Patients and/or carers should be warned that potentially severe psychiatric adverse reactions may occur with systemic steroids (see section 4.8). Symptoms typically emerge within a few days or weeks of starting treatment. Risks may be higher with high doses/systemic exposure (see also section 4.5 Interaction with Other Medicaments and Other Forms of Interaction that can increase the risk of side effects), although dose levels do not allow prediction of the onset, type, severity or duration of reactions. Most reactions recover after either dose reduction or withdrawal, although specific treatment may be necessary. Patients/carers should be encouraged to seek medical advice if worrying psychological symptoms develop, especially if depressed mood or suicidal ideation is suspected. Patients/carers should be alert to possible psychiatric disturbances that may occur either during or immediately after dose tapering/withdrawal of systemic steroids, although such reactions have been reported infrequently.

Particular care is required when considering the use of systemic corticosteroids in patients with existing or previous history of severe affective disorders in themselves or in their first degree relatives. These would include depressive or manic-depressive illness and previous steroid psychosis.

Paediatric population: Corticosteroids cause growth retardation in infancy, childhood and adolescence, which may be irreversible. Treatment should be limited to the minimum dosage for the shortest possible time. The use of steroids should be restricted to the most serious indications.

Use in the elderly: The common adverse effects of systemic corticosteroids may be associated with more serious consequences in old age, especially osteoporosis, hypertension, hypokalaemia, diabetes, susceptibility to infection and thinning of the skin.
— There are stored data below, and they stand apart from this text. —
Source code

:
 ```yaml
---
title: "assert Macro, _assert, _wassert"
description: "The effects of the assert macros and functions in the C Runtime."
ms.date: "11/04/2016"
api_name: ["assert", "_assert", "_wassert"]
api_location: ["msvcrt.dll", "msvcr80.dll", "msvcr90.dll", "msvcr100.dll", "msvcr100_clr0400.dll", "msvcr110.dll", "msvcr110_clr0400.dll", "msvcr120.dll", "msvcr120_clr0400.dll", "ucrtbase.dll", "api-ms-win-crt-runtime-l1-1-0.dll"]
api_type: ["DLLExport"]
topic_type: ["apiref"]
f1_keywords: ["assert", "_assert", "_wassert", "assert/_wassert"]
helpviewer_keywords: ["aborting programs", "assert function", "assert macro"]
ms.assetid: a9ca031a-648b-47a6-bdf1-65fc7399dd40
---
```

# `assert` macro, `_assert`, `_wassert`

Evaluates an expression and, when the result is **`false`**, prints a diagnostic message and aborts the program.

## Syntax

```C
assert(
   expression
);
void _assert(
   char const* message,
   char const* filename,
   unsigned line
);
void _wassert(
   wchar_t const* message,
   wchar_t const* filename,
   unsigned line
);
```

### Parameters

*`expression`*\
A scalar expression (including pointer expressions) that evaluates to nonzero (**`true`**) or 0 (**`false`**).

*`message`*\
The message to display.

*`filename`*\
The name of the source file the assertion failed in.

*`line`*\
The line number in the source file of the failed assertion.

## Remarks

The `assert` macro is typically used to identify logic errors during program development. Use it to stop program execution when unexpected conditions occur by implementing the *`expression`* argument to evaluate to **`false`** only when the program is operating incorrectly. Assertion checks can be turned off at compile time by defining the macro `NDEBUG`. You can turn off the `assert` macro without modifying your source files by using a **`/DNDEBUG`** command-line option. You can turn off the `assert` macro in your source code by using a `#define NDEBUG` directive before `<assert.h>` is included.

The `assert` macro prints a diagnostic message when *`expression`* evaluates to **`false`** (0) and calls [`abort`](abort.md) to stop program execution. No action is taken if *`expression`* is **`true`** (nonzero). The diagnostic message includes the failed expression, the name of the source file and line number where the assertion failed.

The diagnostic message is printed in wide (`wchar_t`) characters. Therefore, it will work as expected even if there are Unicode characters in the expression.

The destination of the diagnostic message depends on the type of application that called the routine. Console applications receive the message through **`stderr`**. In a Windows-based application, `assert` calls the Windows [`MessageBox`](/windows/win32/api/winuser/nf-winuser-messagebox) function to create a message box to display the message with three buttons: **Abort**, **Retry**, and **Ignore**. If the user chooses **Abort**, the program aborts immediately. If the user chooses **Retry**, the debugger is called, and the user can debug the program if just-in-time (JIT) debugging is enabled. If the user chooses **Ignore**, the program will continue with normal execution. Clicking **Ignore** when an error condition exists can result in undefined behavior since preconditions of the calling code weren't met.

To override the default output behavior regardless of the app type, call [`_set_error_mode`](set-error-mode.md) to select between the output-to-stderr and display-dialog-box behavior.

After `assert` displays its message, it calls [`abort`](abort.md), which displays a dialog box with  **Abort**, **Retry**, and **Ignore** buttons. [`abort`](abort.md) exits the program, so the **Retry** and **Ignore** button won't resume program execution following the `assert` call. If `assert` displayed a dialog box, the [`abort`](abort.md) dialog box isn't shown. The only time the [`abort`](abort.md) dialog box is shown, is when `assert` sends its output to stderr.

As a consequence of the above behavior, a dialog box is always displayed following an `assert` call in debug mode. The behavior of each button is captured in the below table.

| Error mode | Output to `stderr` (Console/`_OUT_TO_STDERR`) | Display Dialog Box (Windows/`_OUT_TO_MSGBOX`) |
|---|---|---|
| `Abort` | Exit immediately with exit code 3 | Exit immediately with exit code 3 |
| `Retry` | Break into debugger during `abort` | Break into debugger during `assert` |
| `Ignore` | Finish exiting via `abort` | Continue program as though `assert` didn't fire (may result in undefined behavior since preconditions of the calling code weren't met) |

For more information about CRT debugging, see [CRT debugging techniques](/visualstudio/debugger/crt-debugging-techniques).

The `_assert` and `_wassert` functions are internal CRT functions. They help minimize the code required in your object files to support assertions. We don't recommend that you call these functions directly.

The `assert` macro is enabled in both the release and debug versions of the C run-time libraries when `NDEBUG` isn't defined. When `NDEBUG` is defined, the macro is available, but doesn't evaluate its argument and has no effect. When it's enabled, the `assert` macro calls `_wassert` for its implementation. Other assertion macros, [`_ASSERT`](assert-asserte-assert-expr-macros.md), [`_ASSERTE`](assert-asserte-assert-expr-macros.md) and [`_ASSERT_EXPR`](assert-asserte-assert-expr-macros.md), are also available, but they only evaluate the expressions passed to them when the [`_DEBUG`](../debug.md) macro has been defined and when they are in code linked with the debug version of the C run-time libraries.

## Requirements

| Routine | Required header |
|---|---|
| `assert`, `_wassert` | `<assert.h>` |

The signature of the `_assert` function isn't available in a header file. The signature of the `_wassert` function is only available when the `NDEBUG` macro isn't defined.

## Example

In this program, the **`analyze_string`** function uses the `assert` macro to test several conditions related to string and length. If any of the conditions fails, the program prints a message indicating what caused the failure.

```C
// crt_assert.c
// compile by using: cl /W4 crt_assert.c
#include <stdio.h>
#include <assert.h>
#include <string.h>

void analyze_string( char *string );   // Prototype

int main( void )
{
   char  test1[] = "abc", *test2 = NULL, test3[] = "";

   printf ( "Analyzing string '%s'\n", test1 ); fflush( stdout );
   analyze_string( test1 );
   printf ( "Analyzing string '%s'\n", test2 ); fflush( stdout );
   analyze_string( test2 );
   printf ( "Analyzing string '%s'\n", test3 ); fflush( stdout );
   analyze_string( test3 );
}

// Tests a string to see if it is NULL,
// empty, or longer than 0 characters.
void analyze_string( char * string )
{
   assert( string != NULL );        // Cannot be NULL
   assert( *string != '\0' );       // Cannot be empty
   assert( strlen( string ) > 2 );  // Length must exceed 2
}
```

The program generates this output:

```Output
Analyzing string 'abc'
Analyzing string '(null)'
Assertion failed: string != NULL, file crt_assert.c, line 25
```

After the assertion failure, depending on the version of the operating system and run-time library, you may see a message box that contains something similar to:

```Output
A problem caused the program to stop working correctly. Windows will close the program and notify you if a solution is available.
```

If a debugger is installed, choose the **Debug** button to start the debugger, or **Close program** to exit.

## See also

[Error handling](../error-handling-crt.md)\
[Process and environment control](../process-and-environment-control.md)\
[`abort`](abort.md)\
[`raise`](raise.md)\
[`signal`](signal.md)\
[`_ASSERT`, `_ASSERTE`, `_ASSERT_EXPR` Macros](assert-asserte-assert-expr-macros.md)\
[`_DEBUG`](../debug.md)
Close clinical supervision is required to avoid life-threatening reactions.

Systemic corticosteroids are not indicated for, and therefore should not be used to treat traumatic brain injury or stroke because it is unlikely to be of benefit and may even be harmful. For traumatic brain injury a multicenter study revealed an increased mortality at 2 weeks and 6 months after injury in patients administered methylprednisolone sodium succinate compared to placebo. A casual association with methylprednisolone sodium succinate treatment has not been established.

This medicinal product contains 0.3 mmol (6.2 mg) of sodium per vial of 100mg hydrocortisone. This means that sodium content has to be taken into consideration by patients on a controlled sodium diet for dose above 370 mg of hydrocortisone.

4.5 Interaction with other medicinal products and other forms of interaction

1. Convulsions have been reported with concurrent use of corticosteroids and ciclosporin. Since concurrent administration of these agents results in a mutual inhibition of metabolism, it is possible that convulsions and other adverse effects associated with the individual use of either drug may be more apt to occur.

2. Drugs that induce hepatic enzymes, such as rifampicin, rifabutin, carbamazepine, phenobarbitone, phenytoin, primidone, and aminoglutethimide enhance the metabolism of corticosteroids and its therapeutic effects may be reduced.

3. Drugs which inhibit the CYP3A4 enzyme, such as cimetidine, erythromycin, ketoconazole, itraconazole, diltiazem and mibefradil, may decrease the rate of metabolism of corticosteroids and hence increase the serum concentration.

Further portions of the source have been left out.